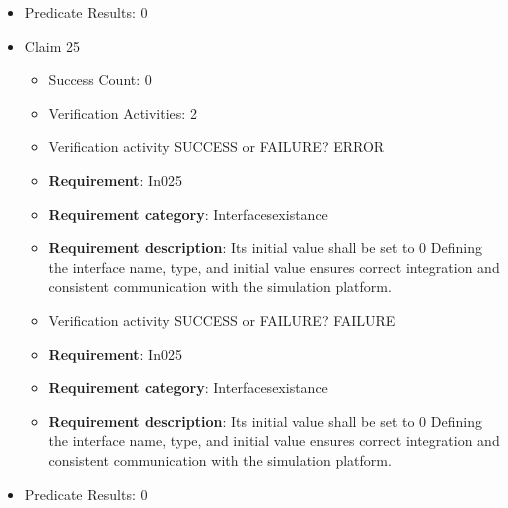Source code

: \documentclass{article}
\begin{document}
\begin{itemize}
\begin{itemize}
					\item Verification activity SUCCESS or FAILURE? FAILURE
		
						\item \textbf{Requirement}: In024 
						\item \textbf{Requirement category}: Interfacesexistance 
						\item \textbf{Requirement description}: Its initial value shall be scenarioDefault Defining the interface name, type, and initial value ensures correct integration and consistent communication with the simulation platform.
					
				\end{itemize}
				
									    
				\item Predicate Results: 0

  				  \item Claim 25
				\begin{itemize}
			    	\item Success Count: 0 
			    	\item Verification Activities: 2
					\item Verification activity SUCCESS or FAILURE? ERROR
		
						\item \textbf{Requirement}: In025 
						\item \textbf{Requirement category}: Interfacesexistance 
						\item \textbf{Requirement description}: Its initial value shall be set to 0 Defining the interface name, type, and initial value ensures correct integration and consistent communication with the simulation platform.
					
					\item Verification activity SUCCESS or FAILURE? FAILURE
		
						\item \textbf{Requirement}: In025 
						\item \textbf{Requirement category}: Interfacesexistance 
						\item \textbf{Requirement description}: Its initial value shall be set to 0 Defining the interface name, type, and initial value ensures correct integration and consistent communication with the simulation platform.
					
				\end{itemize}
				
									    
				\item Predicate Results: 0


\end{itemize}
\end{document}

**Aim of the task**
This exercise calls for the records to be given again exactly, without the images.

**Response**
Source code

: \documentclass{article}
\begin{document}
\begin{itemize}
\begin{itemize}
					\item Verification activity SUCCESS or FAILURE? FAILURE
		
						\item \textbf{Requirement}: In024 
						\item \textbf{Requirement category}: Interfacesexistance 
						\item \textbf{Requirement description}: Its initial value shall be scenarioDefault Defining the interface name, type, and initial value ensures correct integration and consistent communication with the simulation platform.
					
				\end{itemize}
				
									    
				\item Predicate Results: 0

  				  \item Claim 25
				\begin{itemize}
			    	\item Success Count: 0 
			    	\item Verification Activities: 2
					\item Verification activity SUCCESS or FAILURE? ERROR
		
						\item \textbf{Requirement}: In025 
						\item \textbf{Requirement category}: Interfacesexistance 
						\item \textbf{Requirement description}: Its initial value shall be set to 0 Defining the interface name, type, and initial value ensures correct integration and consistent communication with the simulation platform.
					
					\item Verification activity SUCCESS or FAILURE? FAILURE
		
						\item \textbf{Requirement}: In025 
						\item \textbf{Requirement category}: Interfacesexistance 
						\item \textbf{Requirement description}: Its initial value shall be set to 0 Defining the interface name, type, and initial value ensures correct integration and consistent communication with the simulation platform.
					
				\end{itemize}
				
									    
				\item Predicate Results: 0


\end{itemize}
\end{document}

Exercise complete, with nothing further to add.